Zwijgend reden zij naar haar hotel. Bij het uitstappen hielp hij haar, zooals gewoonlijk, maar zonder een woord, zonder glimlach.   -  Morgen bel ik je op, bracht zij met moeite uit.
Hij knikte zwijgend; stapte in de taxi en reed weg.

***

191.

Toen zij den volgenden dag naar zijn hotel telefoneerde, kreeg zij ten antwoord, dat hij vertrokken was zonder adres achter te laten. Langer dan een uur zat zij verstard op de rand van het bed.
Toen zij eindelijk opstond duizelde het haar, zoodat zij zich moest vastgrijpen; maar ze kon niet loopen en viel ruggelings op het bed terug. Een langgerekte jammerklacht scheurde zich uit haar keel los, gevolgd door kreunend, klagend weenen..........
Eerst 's middags kon zij het bed verlaten.

***

Nu weggaan. Uit Berlijn. Weg van de menschen. Ergens heen waar niemand haar kende, niemand wist van haar wanhoop en tranen.
Zij nam plaats aan de schrijftafel om aan Hermann te melden, dat zij voorloopig naar Zwitserland vertrok, niet naar Amerika; dat René weggegaan was; dat ze nu geen verklaring kon geven, maar dat ze eischte op grond van de offers, die gebracht waren, dat hij op zijn post zou blijven.
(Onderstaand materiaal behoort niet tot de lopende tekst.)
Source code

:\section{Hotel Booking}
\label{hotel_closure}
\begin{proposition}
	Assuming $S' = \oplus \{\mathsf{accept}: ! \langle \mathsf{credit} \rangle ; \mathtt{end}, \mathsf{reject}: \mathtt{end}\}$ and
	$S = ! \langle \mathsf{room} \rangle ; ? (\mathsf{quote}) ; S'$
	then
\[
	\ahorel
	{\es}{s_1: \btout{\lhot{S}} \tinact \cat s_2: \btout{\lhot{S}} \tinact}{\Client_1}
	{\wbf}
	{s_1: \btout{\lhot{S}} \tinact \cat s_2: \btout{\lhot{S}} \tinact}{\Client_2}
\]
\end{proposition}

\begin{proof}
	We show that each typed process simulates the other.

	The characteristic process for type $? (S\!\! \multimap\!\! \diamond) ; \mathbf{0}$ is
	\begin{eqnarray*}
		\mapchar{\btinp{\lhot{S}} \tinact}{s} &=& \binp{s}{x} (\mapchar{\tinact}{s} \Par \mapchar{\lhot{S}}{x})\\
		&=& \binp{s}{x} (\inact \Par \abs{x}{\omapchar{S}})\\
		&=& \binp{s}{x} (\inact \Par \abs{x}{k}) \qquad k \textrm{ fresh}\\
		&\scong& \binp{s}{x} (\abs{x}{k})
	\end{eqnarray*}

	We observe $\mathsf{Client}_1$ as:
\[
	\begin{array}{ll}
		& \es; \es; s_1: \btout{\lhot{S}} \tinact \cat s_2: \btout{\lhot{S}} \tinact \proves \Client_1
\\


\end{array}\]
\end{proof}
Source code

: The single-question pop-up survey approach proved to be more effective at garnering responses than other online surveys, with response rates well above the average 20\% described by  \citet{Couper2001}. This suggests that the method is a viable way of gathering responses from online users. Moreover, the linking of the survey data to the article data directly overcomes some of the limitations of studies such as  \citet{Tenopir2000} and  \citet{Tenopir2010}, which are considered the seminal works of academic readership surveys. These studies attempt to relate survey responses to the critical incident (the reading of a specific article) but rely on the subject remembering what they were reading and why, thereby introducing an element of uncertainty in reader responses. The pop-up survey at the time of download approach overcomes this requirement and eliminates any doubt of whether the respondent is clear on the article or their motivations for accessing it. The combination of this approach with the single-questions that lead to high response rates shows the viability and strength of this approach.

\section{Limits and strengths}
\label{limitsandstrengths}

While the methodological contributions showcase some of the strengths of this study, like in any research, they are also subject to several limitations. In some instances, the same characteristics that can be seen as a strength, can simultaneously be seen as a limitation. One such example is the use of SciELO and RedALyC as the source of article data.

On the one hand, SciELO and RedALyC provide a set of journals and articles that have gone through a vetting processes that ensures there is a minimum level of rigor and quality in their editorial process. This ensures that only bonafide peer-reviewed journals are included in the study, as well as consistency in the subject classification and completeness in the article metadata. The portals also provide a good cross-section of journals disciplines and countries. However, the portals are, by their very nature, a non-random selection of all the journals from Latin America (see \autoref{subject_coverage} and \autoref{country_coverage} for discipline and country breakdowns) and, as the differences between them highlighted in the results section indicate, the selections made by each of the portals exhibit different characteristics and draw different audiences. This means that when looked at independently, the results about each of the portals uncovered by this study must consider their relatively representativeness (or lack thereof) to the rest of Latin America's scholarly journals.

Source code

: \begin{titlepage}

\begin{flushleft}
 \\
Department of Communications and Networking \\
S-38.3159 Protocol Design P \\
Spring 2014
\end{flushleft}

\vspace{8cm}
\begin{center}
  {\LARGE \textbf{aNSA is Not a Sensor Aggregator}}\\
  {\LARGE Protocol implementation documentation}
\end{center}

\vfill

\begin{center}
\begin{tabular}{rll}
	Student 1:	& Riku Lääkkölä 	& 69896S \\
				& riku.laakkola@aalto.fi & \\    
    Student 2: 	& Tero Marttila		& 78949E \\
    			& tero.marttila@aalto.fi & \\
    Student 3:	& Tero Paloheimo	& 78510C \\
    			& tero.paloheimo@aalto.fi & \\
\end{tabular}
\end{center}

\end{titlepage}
Haar nader adres zou ze hem telegrafisch mededeelen, zoodat hij niet weer in onrust behoefde te zitten. Tenslotte vroeg zij hem om Silberstern op de hoogte te brengen van het feit, dat zij slechts tijdelijk wegging.

***

Denzelfden avond verliet zij Berlijn; ze ontvluchtte de stad, die ze haatte en vreesde; maar tevens trachtte zij de radelooze angst te ontvluchten, die haar teisterde, en die lag opgesloten in de eene vraag, die zij zich voortdurend stelde, die zich onafgebroken aan haar opdrong: waar zou hij nu zijn?

***

192.

Varen!
De zee was rustig; gelijkmatig gleed het reuzenschip voort door den laten avond, verder en verder weg van het Duitsche vaderland, alsof het haast had dit te verlaten.
Uit de salon klonk dansmuziek.
Aan dek was het stil; de passagiers waren binnen, want de nevel, die ijl over het water hing, was bitter koud.
Eén slechts was buiten.
Met droge brandende oogen keek René in de richting van het land, dat zij met elke schroefwenteling verder achter zich lieten.
Zijn gedachten waren leeg; er was alleen een felle pijn achter zijn oogen.
Varen? Waarheen? Na Anna was alleen maar het Niets.
Hij was moe, zoo moe.

Er was geen angst in hem, toen hij over de verschansing klom.
Ruggelings liet hij zich in het water vallen, als ging hij ter ruste.
Gelijkmatig gleed het reuzenschip voort door den laten avond. Met elke schroefwenteling liet het dien eenen passagier verder achter zich, dien eenen verloren mensch.